Musil, o homem de possibilidades .parte I.

6 abril, 2013 | Por Isabela Gaglianone

no princípio

Filosofia então teve início
na tentativa de liquidação
do universo (arranjo,
adereço, cosmético): promessa
de fluidez sem caroço
e coisa e Tales.

Meditações mediterrâneas. Hidráulica
arcaica. Absoluto
dissoluto.

A primeira
imprecisão é a que fica?

Rubens Rodrigues Torres Filho

 

MUSIL, O homem sem qualidades

(Nova Fronteira, tradução de Lya Luft e Carlos Abbenseth)

O homem sem qualidades é logo apresentado a seu leitor. Sua principal qualidade é não ter nenhuma, pois ele é desprovido do dito senso de realidade e possui, em seu lugar, um senso de possibilidade:

Assim, o senso de possibilidade pode ser definido como capacidade de pensar tudo aquilo que     também poderia ser, e não julgar que aquilo que é seja mais importante do que aquilo que não é. (…) não raro fazem parecer falso aquilo que as pessoas admiram, e parecer permitido o que proíbem, ou ainda fazem as duas coisas parecerem indiferentes. (…) podemos entrever como uma pessoa que não tenha senso de realidade nem em relação a ela própria pode sentir-se de repente um homem sem qualidades” (pp. 34-36).

Se concordarmos com Maurice Blanchot, veremos o tema do livro inscrito em seu título e o tal ‘senso de possibilidade’, assim exposto nas primeiras páginas do monumental romance, como sua chave fundamental de leitura.

A expressão ‘homem sem qualidades’, embora de um uso elegante, tem o inconveniente de não ter o sentido imediato, e de deixar perder-se a idéia de que o homem em questão não tem nada que lhe seja próprio: nem qualidades nem tampouco nenhuma substância. Sua particularidade essencial, diz Musil em suas notas, é que ele não tem nada de particular.”
(Blanchot, O livro por vir).

O homem em questão, portanto, seria não exatamente sem qualidades, mas sem peculiaridades. “Nada, precisamente nada!”, “eis a espécie que nossa época produziu”, é o que diz sobre ele o antigo amigo que lhe confere a alcunha. Tudo, para este homem sem peculiaridades, o que acontece e também o que não acontece, equivale-se como variações plausíveis, genuínas possibilidades. Por isso ele não consegue decidir-se, nem mesmo por um caráter. Por isso talvez também Musil não tenha conseguido jamais terminar seu romance.

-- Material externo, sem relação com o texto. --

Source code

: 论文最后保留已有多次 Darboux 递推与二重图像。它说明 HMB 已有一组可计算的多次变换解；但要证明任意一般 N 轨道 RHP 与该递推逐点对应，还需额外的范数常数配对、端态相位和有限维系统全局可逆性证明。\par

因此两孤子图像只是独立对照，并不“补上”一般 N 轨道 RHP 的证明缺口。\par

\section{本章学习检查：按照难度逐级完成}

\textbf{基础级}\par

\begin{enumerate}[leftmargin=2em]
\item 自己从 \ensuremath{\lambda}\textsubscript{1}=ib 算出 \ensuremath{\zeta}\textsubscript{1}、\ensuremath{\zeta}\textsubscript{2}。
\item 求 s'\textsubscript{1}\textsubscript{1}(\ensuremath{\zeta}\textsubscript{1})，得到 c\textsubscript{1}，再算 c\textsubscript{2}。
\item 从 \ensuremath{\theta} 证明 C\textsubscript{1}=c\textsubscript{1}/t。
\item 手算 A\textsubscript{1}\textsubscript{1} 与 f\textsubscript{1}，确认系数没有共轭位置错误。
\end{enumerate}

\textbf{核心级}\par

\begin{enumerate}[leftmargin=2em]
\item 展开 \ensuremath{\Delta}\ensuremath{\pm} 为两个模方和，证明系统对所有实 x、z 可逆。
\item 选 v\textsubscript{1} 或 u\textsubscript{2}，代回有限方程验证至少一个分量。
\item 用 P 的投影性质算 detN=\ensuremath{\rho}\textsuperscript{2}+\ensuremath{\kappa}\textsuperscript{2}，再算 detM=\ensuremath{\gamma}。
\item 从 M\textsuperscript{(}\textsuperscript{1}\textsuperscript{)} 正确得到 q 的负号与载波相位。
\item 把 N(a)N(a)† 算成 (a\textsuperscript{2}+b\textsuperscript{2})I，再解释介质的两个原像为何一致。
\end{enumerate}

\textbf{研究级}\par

Pois o romance é inacabado, mas metaforicamente também o é seu protagonista, impreciso, em seu mundo restrito a infinitas e incontornáveis potencialidades.

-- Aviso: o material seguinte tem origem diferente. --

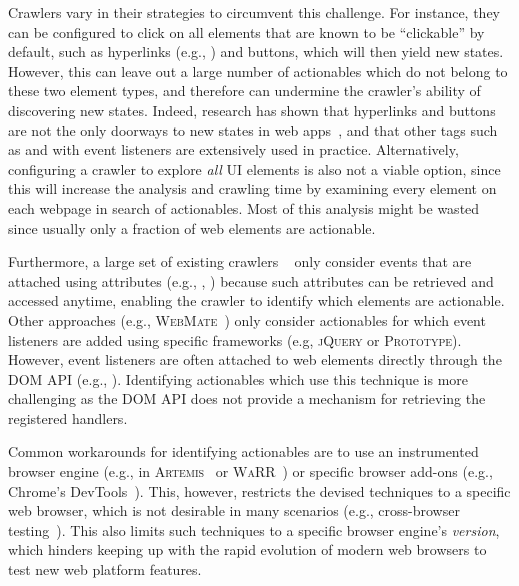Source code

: Crawlers vary in their strategies to circumvent this challenge.
For instance, they can be configured to click on all
elements that are known to be ``clickable'' by default,
such as hyperlinks (e.g., )
 and buttons, which will then yield new states.
However, this can leave out a large number of actionables
which do not belong to these two element types,
and therefore can undermine the crawler's ability
 of discovering new states.
Indeed, research has shown that hyperlinks and buttons
are not the only doorways to new states in web
 apps~\cite{Behfarshad:2013:HiddenWeb},
and that other tags such as  and 
with event listeners are extensively used in practice.
Alternatively, configuring a crawler to explore
\emph{all} UI elements is also not a viable option,
since this will increase the
analysis and crawling time by examining
every element on each webpage
in search of actionables.
Most of this analysis might be wasted
since usually only a fraction of web elements are actionable.

Furthermore, a large set of existing crawlers
~\cite{Frey:2007-IndexingAjaxApps,
 Duda:2008:AjaxSearchTool, Moosavi:2013:ComponentBasedCrawling,
  Moosavi:2014:ComponentBasedCrawlingICWE}
only consider events that are attached using \html attributes 
(e.g., , ) because such attributes
can be retrieved and accessed anytime, enabling the crawler
to identify which elements are actionable.
Other approaches (e.g., \textsc{WebMate}~\cite{Dallmeier:2013:WebMate, dallmeier2014webmate})
only consider actionables for which event listeners are
added using specific \js frameworks
(e.g, \textsc{jQuery} or \textsc{Prototype}).
However, event listeners are often attached to web elements
directly through the DOM API (e.g., ).
Identifying actionables which use this technique
is more challenging as the DOM API
does not provide a mechanism for retrieving the registered handlers.
 
Common workarounds for identifying actionables are
 to use an instrumented browser engine 
(e.g., in \textsc{Artemis}~\cite{artzi2011framework}
 or \textsc{WaRR}~\cite{Andrica:2011:WaRR})
or specific browser add-ons (e.g., Chrome's 
DevTools~\cite{chrome-dev-tools}).
This, however, restricts the devised techniques
to a specific web browser, which is not desirable
in many scenarios (e.g., cross-browser 
testing~\cite{Mesbah:2011:CrossT, Choudhary:2012:CrossCheck}). 
This also limits such techniques to a specific browser engine's \textit{version}, which hinders keeping up 
with the rapid evolution of modern web browsers
to test new web platform features.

Num incerto salto tigrino que corre o risco de nos levar tão somente a um anacronismo berrante, fazem coro palavras de nosso contemporâneo escritor espanhol Javier Marías no seu romance Coração tão branco:

(…) o que vemos e ouvimos acaba se assemelhando e até se igualando ao que não vimos nem ouvimos, é apenas uma questão de tempo, ou de que desapareçamos. (…) O que ocorre é idêntico ao que não ocorre, o que descartamos ou deixamos passar idêntico ao que pegamos e agarramos, o que experimentamos idêntico ao que não provamos, e no entanto vai-nos a vida em escolher, rejeitar e selecionar, em traçar uma linha que separe essas coisas que são idênticas e faça de nossa história uma história única que recordemos e possa ser contada.
(Marías, Coração tão branco).

Para ele, o que aconteceu e o que poderia ter acontecido entrelaçam-se, tem a mesma concretude, apesar serem definitivos e desembocarem na retumbante pergunta, “e agora?”. Para o homem sem qualidades, o que não existiu não deixa de existir como potência e resguarda-se em divagações ou investigações filosóficas, especialmente morais, que se desdobram em suas ações e opiniões. Também o que aconteceu poderia ter acontecido de outra maneira. Os fatos estão sempre prestes a inverterem-se de acordo com as relações estabelecidas, dentro dos maleáveis limites da pura possibilidade. Mesmo realidade e utopia mesclam-se indefinidamente. A verdade perde seu estatuto ontológico e desmorona-se em fragmentos possíveis.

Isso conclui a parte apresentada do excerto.